カバー最強のワームが欲しい。
そう河辺さんに伝えたのは2010年の暮れでした。この年、某紙のオールスター戦、前年度が準優勝で、今年こそはと気合を入れてのトーナメントでしたが、増水した霞ケ浦、妙技水道の葦で、バッティングした選手にことごとく釣り負けてしまい、後にも先にもオールスターで一番悪い成績となってしまいました。
それまで、葦撃ちにはそれなりに自信も持っていました。なので、この悔しさは半端なかったと覚えています。
小森 嗣彦(Tsuguhiko Komori ) プロフィール
カバー最強のワームができるまで
葦撃ちのテキサスリグと言えば、この頃の私はゲーリーベビークロー一択でした。もちろん今でもよく釣れるワームですし、これでトーナメントの上位に行ったことは何度もあります。
しかし、葦、カバー撃ちと言っても、それはルアーを入れたらパクリと食べてくれるバスばかりではありません。確かにそこに居るのだが、落とすだけでは反応しない、そのバスを釣りたいのです。
オールスターでは水温の下がり始める秋だっただけに、そういった特殊な食わせ方にアジャストできなかったのが敗因でした。
葦やカバーに着く魚にはバイトの仕方が何パターンかあります。
①”落ちパク”パターン
さきほど話した、入れたらパクリ、すなわち落ちパクです。バスが元気だとこれが大半ですが、この場合はルアーがフォール中にアピールをするもの、あるいはバックスライドなどで釣果に差が出せます。
②着底後にバイトするパターン
ルアーが着底してからバスが反応する場合もあります。この時、バスは落ちてくるルアーを見ているので、フォールの姿勢、アクションと着底後の姿勢がキモになります。
③ボトム付近でアクションをさせてバイトするパターン
渋いときはボトム付近で少し誘って、ようやく食ってくるときもあります。これは最近ではカバーネコなどで狙っていますが、テキサスリグならば微波動の出せる小さいパーツが多いワームが良効果的でしょう。
④ピックアップ時にバイトするパターン
ピックアップ時に誘うもの。この場合もパーツがとにかく動いて欲しいですね。
⑤吊るし系パターン
中層~表層のレンジで誘ってバイト。
私が得意としていたテキサスリグでは、このピックアップとこの二つが比較的弱点にあると感じていましたし、惨敗したオールスターはまさに⑤のシーンでした。
しかし、1つでこの①∼⑤全てをチェックできるワームとなると、当時実はほとんどなかったことは、その後の検証でも明らかに。 でも…もし、ひとつのルアーでこれが全てできたら…それはチェックも早くなるし、効率が良くなる。ステキですよね?

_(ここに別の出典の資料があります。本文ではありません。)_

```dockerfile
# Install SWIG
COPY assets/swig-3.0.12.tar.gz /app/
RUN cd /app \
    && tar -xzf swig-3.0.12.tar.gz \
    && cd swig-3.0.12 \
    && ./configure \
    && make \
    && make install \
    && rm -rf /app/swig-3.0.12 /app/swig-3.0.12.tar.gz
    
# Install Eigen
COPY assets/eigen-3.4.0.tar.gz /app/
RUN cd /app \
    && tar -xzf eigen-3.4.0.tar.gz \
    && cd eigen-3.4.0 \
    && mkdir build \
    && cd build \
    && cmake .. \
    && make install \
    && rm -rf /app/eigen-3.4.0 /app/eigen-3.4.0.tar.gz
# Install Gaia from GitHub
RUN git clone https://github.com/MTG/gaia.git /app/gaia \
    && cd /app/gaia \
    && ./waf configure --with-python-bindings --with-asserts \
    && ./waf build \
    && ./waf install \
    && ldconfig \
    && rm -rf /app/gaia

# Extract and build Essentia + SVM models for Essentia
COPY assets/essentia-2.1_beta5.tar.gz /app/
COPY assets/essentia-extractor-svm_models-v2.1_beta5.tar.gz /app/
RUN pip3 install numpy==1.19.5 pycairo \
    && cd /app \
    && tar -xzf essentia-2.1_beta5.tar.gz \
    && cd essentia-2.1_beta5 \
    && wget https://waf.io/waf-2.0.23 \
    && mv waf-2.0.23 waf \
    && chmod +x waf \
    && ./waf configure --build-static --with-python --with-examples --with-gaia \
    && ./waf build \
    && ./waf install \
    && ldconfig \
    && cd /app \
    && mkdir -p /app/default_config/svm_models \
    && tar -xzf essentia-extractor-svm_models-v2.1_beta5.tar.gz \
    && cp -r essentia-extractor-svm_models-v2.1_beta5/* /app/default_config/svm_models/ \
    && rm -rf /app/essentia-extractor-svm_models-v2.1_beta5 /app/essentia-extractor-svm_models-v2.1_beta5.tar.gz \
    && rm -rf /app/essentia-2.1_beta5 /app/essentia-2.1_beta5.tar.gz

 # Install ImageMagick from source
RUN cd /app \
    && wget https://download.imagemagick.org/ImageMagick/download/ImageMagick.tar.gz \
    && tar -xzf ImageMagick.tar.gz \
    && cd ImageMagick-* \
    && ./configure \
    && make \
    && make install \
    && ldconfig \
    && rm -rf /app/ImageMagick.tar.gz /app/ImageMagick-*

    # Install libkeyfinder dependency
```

カバー最強のワームの開発に当たっては、徹底して既存のワームで釣りをし、この①~⑤のパターンで「どのワームが、どこでのバイトが多いのか」を何日もかけて検証しました。 そうしたデータを元に、どんな条件でもバスに口を使わせることができることを目指して生まれたのが、この”モコリークロー”なんです。